Alien Data in Urban Science
I’m on the train back to Liverpool after spending a couple of days in Bristol at the launch of the new Planetary Urban Science Lab (+Lab). It was extremely stimulating, if a little intimidating, to be among such a cadre of urban minds. As part of this, we were tasked to provide one slide and present it in three minutes capturing one “unsolved challenge” in Urban Science. This was good fun to prepare and I thought I’d write here about mine.
Most of the data cities need will be alien
My challenge statement was: “most of the data cities need will be alien”. Let’s unpack it a bit. Testing theories, managing systems, and planning interventions in cities has always required data. This is not new and, in fact, it has often been the main blocker for progress. Not revolutionary, but worth stating explicitly.

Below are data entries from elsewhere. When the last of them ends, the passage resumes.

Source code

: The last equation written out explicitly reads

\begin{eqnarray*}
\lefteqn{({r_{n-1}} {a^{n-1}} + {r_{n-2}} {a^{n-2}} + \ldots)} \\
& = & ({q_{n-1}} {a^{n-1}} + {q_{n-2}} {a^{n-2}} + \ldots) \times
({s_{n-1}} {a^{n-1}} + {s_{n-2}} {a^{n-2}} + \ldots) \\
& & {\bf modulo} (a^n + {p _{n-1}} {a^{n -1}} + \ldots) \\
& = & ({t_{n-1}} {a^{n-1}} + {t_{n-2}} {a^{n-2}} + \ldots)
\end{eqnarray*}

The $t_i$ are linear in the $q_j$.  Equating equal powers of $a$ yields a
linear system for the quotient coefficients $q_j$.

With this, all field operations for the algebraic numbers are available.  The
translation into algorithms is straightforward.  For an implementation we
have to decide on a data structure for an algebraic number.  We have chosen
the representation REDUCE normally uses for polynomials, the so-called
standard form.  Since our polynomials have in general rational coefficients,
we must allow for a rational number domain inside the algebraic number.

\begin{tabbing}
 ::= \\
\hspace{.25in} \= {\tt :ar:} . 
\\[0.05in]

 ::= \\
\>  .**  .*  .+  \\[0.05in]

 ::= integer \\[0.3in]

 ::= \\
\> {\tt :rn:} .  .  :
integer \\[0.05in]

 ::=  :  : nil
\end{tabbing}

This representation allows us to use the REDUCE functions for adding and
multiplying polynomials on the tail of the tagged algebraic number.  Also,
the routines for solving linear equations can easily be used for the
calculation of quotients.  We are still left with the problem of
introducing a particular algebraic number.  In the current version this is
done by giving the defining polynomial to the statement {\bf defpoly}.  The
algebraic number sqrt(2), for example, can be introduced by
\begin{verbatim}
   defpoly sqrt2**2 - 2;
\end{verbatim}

The good news is that we live in the most datafied age for cities and society. There’s more, more frequent and, arguably, better data about cities and the activities that take place within them than ever. More importantly, every indication we have about the near future is that this trend will continue.
The challenge in front of us is that most of these data are not like the traditional data we are used to when working on cities. Historically, most urban data tend to be tabular: spreadsheets about neighborhood characteristics, individual surveys, cadastral records. Street networks and associated graph representations are a shiny exception. The vast majority of data being generated about cities today are not tables: satellite images, text corpora (e.g., reviews from app data), street-level photographs, sound snippets. I argued these data are alien. I picked “alien” because it felt catchy and memorable -“unstructured” might have been more accurate, but do you remember the last talk you saw about unstructured data? Me neither. I also think the term captures well what I wanted to get across, which is how different and impenetrable these data feel.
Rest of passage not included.